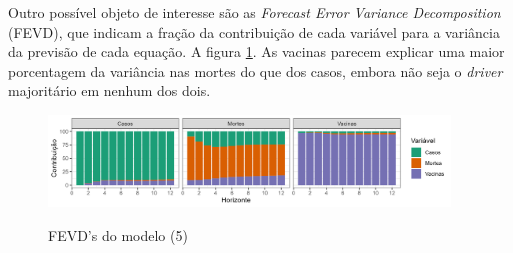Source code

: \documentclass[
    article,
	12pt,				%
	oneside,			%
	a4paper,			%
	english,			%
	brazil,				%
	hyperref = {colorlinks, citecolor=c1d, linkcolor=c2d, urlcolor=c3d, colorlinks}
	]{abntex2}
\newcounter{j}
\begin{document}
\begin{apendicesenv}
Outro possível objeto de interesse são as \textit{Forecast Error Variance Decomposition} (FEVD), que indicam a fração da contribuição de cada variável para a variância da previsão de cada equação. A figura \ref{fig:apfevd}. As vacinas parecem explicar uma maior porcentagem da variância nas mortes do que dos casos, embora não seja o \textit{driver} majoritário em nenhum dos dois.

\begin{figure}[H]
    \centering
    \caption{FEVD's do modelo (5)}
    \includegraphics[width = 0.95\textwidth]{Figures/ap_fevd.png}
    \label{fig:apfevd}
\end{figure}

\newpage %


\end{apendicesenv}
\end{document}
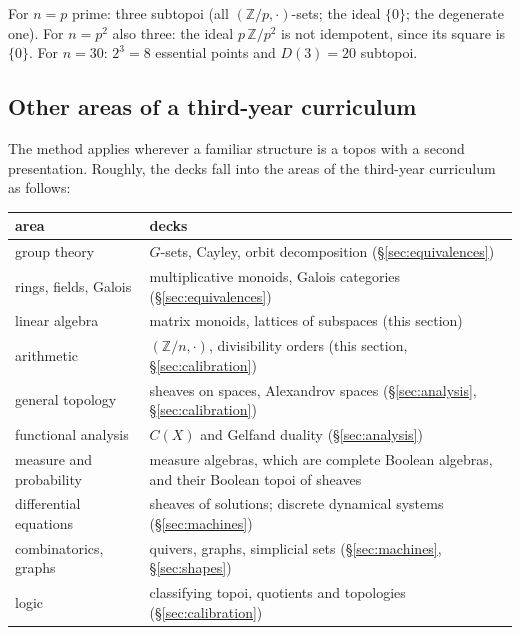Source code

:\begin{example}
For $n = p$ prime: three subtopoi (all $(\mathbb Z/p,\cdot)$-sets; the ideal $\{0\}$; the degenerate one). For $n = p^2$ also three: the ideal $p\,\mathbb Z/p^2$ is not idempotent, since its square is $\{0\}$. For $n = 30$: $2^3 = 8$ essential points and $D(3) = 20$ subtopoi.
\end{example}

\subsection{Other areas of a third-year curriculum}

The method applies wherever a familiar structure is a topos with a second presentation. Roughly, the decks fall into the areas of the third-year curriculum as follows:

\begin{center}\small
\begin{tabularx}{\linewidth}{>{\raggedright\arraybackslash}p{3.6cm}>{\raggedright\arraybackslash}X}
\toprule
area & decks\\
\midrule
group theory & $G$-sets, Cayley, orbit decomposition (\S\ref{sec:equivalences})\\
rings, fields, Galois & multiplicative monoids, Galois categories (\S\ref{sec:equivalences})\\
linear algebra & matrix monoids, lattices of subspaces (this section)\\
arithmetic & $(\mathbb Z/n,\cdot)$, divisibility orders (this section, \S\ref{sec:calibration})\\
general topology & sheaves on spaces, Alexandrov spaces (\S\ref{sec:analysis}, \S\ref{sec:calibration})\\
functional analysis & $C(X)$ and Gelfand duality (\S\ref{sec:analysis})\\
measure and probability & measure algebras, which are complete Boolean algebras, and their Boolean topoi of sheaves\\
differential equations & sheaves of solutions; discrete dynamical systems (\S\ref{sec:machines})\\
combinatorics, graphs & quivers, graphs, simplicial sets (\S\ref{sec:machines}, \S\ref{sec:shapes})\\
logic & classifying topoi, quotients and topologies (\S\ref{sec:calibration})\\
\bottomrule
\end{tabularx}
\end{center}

...

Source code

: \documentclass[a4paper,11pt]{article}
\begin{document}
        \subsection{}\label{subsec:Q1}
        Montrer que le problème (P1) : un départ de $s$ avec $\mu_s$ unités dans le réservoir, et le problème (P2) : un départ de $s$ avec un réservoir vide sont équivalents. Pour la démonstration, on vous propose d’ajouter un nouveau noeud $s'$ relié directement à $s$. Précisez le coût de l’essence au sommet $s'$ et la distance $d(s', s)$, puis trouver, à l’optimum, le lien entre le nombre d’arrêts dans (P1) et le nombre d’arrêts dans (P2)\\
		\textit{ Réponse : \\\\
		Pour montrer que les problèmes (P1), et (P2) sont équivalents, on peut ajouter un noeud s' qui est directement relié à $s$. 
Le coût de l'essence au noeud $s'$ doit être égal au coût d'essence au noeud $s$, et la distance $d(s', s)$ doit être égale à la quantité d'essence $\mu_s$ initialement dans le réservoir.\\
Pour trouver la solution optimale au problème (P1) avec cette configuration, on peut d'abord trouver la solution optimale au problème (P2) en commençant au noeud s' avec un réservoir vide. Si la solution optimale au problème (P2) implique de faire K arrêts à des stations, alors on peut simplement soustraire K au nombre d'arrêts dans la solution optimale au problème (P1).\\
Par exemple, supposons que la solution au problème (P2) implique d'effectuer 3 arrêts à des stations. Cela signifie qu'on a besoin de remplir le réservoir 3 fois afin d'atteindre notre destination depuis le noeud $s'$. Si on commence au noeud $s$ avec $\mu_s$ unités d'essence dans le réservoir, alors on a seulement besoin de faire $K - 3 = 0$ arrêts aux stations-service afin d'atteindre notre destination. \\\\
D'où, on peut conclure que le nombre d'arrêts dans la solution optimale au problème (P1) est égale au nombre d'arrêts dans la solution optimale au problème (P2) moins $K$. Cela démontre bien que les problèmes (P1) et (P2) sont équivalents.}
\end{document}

WORK TO COMPLETE
Show all lines from the entries that hold "stations".

RESULT OF THIS EXERCISE
Pour trouver la solution optimale au problème (P1) avec cette configuration, on peut d'abord trouver la solution optimale au problème (P2) en commençant au noeud s' avec un réservoir vide. Si la solution optimale au problème (P2) implique de faire K arrêts à des stations, alors on peut simplement soustraire K au nombre d'arrêts dans la solution optimale au problème (P1).\\
Par exemple, supposons que la solution au problème (P2) implique d'effectuer 3 arrêts à des stations. Cela signifie qu'on a besoin de remplir le réservoir 3 fois afin d'atteindre notre destination depuis le noeud $s'$. Si on commence au noeud $s$ avec $\mu_s$ unités d'essence dans le réservoir, alors on a seulement besoin de faire $K - 3 = 0$ arrêts aux stations-service afin d'atteindre notre destination. \\\\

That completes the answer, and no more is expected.